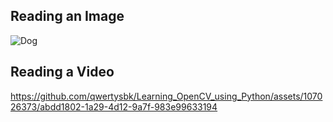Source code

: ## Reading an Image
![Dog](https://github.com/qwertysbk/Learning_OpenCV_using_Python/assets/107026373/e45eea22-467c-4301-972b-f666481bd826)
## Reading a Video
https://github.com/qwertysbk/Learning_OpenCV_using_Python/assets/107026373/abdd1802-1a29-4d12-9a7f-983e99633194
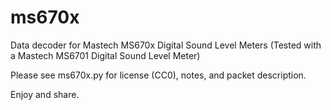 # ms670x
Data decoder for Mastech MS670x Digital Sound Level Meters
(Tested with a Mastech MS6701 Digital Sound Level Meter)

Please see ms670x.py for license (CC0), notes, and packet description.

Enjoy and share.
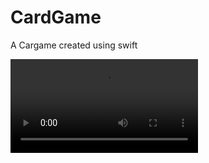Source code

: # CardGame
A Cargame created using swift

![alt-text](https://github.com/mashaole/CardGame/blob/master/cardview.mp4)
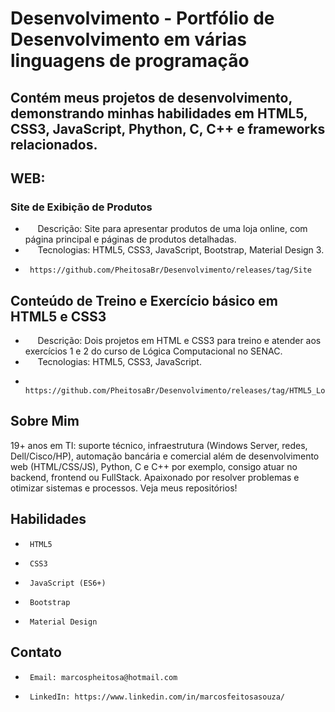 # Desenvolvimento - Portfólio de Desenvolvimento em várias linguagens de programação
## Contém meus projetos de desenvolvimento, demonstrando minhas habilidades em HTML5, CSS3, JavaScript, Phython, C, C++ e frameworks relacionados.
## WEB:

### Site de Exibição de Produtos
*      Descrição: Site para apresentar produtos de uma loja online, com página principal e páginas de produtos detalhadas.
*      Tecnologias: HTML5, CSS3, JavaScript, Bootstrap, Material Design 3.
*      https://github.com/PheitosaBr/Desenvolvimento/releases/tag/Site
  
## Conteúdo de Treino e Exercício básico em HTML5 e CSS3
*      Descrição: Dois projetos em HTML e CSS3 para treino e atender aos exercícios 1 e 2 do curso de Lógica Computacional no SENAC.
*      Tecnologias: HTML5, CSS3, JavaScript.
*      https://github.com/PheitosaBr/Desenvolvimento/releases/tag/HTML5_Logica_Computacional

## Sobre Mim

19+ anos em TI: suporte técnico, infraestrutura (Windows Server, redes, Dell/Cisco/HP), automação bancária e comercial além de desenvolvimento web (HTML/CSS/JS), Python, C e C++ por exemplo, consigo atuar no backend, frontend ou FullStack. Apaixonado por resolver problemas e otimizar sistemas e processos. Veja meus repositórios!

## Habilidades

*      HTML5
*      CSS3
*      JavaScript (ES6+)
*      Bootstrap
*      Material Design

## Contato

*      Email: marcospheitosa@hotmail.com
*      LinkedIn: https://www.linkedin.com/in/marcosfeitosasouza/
--- --- ---
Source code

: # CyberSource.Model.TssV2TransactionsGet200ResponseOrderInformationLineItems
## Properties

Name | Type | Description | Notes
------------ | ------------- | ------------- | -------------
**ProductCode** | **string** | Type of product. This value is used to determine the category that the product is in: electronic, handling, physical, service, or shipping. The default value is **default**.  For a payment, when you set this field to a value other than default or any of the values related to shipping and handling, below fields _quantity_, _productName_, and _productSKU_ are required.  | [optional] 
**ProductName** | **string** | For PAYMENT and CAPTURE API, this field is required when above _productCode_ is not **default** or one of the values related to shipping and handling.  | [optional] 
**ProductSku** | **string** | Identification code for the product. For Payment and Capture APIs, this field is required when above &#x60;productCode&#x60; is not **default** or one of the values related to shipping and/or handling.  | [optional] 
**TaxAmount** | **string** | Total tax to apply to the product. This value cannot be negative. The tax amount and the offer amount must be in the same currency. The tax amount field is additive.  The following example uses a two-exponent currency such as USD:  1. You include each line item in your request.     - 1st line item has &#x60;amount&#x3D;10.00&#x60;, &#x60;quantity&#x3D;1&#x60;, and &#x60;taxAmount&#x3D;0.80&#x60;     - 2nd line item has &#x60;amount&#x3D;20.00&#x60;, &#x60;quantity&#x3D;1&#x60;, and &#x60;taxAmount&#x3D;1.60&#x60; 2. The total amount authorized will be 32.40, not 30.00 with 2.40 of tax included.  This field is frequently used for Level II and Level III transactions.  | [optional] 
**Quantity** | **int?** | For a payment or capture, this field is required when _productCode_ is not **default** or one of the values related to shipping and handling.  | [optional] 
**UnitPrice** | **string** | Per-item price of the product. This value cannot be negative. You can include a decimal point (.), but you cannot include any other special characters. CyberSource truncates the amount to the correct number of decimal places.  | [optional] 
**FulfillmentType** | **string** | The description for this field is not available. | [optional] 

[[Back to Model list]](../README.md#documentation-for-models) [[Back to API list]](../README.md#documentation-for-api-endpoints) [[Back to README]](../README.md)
--- --- ---
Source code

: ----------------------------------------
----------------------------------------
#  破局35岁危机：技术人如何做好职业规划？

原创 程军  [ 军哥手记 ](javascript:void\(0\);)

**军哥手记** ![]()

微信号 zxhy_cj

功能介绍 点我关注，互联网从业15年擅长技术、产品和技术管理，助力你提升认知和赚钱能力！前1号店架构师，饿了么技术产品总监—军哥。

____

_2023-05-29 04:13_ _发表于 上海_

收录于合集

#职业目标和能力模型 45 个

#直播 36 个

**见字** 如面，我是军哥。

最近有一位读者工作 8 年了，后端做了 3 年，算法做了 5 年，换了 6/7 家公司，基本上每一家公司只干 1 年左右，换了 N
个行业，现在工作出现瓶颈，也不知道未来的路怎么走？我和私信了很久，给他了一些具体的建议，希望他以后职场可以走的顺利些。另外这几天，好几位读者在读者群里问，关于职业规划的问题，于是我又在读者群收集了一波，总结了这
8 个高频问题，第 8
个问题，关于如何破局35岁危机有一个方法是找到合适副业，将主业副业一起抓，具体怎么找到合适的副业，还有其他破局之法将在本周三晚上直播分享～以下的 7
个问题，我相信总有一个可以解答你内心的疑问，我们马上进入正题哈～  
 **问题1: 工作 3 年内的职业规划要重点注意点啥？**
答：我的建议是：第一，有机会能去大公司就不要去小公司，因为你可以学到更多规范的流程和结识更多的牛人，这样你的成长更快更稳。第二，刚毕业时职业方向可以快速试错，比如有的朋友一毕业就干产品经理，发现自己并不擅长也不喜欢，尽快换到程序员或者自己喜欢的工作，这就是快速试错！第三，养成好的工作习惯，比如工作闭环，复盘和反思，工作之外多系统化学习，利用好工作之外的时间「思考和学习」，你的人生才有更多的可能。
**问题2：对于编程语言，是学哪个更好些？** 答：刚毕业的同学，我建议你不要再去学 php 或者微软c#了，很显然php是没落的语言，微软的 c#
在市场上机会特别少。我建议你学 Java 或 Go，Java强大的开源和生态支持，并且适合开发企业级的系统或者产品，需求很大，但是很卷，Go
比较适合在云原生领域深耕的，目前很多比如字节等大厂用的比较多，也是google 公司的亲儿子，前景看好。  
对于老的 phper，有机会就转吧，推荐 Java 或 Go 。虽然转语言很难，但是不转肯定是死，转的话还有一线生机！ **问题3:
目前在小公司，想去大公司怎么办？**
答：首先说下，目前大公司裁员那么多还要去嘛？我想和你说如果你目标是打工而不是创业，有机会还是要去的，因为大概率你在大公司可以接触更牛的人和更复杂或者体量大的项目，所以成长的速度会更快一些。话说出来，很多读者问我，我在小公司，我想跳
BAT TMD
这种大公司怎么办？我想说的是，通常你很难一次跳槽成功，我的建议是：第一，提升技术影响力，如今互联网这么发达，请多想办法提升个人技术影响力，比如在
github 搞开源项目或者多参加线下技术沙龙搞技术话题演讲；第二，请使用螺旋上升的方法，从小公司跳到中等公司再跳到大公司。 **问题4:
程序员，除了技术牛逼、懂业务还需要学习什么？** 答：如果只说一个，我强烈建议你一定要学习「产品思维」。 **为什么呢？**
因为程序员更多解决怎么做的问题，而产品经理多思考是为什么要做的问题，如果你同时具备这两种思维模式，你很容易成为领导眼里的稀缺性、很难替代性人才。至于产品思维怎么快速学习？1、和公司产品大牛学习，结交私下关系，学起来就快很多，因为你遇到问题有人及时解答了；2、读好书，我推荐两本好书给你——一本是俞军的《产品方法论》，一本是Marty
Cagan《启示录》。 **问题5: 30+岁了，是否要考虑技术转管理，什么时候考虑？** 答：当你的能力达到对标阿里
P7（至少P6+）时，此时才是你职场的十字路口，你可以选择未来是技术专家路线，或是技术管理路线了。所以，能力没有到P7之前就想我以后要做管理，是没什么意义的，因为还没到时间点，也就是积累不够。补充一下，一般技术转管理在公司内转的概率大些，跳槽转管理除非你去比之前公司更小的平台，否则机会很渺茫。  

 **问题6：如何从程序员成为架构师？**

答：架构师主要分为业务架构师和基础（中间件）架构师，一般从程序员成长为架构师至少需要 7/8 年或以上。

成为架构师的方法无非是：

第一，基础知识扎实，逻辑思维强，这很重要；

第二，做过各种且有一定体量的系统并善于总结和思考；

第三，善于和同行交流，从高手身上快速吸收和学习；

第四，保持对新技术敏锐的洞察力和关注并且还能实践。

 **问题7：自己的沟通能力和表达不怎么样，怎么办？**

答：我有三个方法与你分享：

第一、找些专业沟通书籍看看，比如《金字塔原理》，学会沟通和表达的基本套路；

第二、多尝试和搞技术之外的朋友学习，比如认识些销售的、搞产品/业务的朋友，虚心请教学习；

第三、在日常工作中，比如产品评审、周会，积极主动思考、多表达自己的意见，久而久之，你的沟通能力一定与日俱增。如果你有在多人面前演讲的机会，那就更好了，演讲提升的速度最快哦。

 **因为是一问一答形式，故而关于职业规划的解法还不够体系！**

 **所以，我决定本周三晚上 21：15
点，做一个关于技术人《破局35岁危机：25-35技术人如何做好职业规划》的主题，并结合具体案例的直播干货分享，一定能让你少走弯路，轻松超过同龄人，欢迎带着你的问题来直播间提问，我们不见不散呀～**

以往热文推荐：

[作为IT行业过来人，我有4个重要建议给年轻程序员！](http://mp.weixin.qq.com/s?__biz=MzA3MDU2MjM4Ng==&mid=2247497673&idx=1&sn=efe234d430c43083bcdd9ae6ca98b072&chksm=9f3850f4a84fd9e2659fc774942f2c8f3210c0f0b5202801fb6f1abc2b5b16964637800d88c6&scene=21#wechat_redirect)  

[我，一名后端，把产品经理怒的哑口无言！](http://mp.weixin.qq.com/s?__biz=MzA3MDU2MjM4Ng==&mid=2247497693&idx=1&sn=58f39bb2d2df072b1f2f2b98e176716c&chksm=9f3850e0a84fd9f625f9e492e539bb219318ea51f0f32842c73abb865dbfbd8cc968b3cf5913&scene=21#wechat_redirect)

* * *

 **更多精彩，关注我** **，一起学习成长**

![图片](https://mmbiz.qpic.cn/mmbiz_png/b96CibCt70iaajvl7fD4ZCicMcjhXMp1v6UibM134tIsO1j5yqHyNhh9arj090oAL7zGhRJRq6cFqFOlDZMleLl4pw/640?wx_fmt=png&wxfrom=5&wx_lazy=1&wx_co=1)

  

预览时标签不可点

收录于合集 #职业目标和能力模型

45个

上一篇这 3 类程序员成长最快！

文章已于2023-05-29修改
--- --- ---
| Action item |
Copy exactly the stretch of data above from the line with "[我，一名后端，把产品经理怒" through the line with "文章已于2023-05-29修改", and omit all other lines.

| Answer to this problem |
[我，一名后端，把产品经理怒的哑口无言！](http://mp.weixin.qq.com/s?__biz=MzA3MDU2MjM4Ng==&mid=2247497693&idx=1&sn=58f39bb2d2df072b1f2f2b98e176716c&chksm=9f3850e0a84fd9f625f9e492e539bb219318ea51f0f32842c73abb865dbfbd8cc968b3cf5913&scene=21#wechat_redirect)

* * *

 **更多精彩，关注我** **，一起学习成长**

![图片](https://mmbiz.qpic.cn/mmbiz_png/b96CibCt70iaajvl7fD4ZCicMcjhXMp1v6UibM134tIsO1j5yqHyNhh9arj090oAL7zGhRJRq6cFqFOlDZMleLl4pw/640?wx_fmt=png&wxfrom=5&wx_lazy=1&wx_co=1)

  

预览时标签不可点

收录于合集 #职业目标和能力模型

45个

上一篇这 3 类程序员成长最快！

文章已于2023-05-29修改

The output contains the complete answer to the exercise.